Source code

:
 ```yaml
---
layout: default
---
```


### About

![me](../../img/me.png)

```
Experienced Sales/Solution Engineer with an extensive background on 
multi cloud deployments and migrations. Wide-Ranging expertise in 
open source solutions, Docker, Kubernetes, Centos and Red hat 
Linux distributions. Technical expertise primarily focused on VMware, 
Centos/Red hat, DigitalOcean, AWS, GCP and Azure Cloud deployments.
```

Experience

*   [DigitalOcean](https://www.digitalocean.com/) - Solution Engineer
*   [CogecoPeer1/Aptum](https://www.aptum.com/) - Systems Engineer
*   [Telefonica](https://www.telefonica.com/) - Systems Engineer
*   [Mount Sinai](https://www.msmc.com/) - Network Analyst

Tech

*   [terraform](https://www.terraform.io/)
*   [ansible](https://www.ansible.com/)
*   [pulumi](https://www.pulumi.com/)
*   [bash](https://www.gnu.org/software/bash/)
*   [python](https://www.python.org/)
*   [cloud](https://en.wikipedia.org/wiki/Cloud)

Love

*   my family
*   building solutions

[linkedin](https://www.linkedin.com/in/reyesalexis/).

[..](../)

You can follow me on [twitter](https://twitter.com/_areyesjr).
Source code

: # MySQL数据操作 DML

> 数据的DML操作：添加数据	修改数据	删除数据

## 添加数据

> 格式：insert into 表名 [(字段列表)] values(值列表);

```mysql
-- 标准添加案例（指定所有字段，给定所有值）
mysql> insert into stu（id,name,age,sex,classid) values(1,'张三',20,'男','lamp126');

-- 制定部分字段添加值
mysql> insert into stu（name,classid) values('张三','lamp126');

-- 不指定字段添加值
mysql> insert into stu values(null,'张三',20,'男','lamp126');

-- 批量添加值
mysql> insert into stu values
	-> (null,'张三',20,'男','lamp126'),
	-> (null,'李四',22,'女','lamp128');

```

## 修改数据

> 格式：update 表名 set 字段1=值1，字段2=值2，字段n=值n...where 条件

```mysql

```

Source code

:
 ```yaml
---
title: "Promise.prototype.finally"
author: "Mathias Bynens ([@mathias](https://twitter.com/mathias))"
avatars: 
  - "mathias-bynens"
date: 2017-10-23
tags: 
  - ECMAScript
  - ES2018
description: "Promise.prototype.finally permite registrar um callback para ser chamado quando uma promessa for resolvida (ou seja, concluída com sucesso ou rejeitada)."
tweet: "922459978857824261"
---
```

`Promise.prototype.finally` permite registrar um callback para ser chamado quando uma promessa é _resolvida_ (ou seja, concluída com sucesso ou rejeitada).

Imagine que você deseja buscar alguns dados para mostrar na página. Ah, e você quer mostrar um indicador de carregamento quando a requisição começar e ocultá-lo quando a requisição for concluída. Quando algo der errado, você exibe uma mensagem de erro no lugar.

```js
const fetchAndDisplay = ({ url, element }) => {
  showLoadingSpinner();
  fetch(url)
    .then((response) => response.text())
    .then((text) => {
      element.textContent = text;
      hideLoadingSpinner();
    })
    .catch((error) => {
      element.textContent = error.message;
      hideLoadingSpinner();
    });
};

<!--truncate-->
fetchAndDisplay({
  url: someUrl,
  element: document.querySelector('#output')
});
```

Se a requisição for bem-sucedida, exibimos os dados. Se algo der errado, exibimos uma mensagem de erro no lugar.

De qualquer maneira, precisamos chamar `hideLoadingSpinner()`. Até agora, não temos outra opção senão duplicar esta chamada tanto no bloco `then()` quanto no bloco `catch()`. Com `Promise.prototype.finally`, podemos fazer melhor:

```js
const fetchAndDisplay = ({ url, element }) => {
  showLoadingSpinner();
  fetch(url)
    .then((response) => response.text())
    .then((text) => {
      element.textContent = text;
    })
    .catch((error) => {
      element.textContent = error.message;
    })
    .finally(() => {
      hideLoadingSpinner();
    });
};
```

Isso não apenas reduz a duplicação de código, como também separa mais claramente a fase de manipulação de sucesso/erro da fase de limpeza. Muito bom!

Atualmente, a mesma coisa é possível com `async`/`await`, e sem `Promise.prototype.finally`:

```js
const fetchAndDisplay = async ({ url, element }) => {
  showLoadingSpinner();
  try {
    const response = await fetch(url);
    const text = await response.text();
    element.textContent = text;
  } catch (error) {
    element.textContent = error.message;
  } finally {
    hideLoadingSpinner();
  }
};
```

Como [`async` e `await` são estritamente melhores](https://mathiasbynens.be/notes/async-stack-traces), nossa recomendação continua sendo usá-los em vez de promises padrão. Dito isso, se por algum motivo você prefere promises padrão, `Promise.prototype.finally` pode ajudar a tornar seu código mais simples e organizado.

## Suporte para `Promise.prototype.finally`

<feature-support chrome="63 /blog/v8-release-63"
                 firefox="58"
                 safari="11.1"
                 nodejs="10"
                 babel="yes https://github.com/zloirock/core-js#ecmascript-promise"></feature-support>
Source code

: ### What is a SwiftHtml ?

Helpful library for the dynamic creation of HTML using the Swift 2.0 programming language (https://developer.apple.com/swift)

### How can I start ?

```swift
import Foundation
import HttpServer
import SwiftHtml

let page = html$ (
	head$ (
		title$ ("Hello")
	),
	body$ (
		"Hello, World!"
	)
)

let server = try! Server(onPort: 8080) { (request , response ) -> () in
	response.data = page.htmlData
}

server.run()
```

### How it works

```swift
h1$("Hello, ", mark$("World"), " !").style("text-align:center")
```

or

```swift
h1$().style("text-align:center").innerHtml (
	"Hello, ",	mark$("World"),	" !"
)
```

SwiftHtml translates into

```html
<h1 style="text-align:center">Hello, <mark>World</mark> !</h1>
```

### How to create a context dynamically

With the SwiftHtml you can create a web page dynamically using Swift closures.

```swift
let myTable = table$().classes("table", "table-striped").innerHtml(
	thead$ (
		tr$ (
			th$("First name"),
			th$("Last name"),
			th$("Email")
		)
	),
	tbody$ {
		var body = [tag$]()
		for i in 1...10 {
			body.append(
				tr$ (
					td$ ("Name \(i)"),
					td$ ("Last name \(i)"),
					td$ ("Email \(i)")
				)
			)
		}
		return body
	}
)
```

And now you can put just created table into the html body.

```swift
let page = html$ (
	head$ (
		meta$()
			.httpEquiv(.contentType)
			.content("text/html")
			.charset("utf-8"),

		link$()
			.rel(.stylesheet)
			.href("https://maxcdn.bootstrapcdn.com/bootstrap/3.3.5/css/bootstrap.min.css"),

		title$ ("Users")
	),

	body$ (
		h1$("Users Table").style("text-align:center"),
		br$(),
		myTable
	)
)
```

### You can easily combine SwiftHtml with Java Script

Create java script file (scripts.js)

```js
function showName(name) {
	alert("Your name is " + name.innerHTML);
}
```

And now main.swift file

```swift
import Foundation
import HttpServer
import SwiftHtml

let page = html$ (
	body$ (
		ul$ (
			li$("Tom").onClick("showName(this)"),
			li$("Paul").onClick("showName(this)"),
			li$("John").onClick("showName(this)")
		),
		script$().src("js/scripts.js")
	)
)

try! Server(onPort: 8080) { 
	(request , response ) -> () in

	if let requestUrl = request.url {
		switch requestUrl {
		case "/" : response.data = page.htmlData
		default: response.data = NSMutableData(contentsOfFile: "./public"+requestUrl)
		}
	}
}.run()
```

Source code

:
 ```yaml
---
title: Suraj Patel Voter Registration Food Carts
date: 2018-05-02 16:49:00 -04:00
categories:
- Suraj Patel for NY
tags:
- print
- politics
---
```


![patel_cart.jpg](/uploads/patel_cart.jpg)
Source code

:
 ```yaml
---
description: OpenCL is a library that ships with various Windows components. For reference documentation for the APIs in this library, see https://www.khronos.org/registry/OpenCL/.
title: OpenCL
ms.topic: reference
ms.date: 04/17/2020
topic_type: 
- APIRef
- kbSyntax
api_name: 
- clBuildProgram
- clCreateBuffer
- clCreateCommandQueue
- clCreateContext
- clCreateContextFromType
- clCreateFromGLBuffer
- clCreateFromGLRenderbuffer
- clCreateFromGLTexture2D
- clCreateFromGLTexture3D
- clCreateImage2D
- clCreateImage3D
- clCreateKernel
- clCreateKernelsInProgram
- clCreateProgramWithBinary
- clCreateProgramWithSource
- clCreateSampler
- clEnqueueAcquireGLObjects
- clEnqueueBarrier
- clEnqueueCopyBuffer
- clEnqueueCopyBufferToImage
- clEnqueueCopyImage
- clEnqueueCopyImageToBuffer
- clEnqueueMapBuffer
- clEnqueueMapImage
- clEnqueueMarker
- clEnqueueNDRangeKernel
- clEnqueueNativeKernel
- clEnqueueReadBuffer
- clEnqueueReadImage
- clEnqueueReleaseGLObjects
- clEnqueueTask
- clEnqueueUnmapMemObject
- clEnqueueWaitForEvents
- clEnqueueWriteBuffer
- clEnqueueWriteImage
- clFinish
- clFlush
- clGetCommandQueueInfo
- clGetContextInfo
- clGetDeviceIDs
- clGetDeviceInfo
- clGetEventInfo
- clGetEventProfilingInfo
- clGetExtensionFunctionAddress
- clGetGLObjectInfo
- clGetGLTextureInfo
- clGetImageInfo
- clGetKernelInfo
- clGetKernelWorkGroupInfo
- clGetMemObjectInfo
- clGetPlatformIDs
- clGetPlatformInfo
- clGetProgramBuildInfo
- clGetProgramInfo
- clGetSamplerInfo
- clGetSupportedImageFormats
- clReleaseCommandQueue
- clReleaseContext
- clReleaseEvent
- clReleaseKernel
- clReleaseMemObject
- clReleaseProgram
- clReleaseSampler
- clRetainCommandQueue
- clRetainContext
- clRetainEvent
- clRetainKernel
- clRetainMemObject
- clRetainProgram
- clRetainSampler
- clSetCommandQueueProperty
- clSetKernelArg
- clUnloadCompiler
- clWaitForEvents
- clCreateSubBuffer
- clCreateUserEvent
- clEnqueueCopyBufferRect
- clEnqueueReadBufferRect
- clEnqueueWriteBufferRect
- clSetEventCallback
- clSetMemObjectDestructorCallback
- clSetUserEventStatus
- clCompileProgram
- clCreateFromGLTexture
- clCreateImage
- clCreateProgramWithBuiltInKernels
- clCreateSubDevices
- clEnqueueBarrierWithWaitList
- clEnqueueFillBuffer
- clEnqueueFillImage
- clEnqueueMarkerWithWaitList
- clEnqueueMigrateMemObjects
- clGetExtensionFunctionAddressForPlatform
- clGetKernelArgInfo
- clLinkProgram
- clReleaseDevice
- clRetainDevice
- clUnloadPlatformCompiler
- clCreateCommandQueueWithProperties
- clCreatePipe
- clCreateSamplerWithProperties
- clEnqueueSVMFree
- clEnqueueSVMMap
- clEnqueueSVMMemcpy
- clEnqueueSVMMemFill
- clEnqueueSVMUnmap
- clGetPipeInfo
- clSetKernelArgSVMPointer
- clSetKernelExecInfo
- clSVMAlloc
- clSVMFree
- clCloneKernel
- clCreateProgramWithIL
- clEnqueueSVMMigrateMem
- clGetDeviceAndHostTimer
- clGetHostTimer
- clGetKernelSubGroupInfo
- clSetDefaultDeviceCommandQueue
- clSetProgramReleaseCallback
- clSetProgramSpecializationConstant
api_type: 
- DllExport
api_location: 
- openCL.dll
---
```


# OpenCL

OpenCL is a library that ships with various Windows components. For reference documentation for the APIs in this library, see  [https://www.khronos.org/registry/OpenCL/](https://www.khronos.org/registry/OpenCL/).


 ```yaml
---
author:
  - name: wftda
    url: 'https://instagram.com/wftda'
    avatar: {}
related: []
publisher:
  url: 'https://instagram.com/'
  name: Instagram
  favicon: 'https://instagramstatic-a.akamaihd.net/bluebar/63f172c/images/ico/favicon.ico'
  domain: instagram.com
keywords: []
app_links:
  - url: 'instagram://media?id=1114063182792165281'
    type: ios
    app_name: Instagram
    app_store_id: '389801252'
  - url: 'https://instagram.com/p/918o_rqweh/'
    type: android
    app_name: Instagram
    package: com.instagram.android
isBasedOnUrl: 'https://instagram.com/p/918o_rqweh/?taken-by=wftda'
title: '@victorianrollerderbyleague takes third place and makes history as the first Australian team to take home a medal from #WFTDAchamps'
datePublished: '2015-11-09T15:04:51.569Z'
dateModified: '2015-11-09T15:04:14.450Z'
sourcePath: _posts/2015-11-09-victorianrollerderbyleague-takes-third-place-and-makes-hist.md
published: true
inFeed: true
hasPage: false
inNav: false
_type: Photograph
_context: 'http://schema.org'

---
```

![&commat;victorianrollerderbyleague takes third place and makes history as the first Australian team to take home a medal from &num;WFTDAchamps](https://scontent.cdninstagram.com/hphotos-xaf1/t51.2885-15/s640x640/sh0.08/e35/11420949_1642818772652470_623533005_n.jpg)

§

__WHAT TO WORK ON__.
Count the lines in the preceding entries that contain the string "você", and state only the resulting number.

__RESULT OF THIS TASK__.
2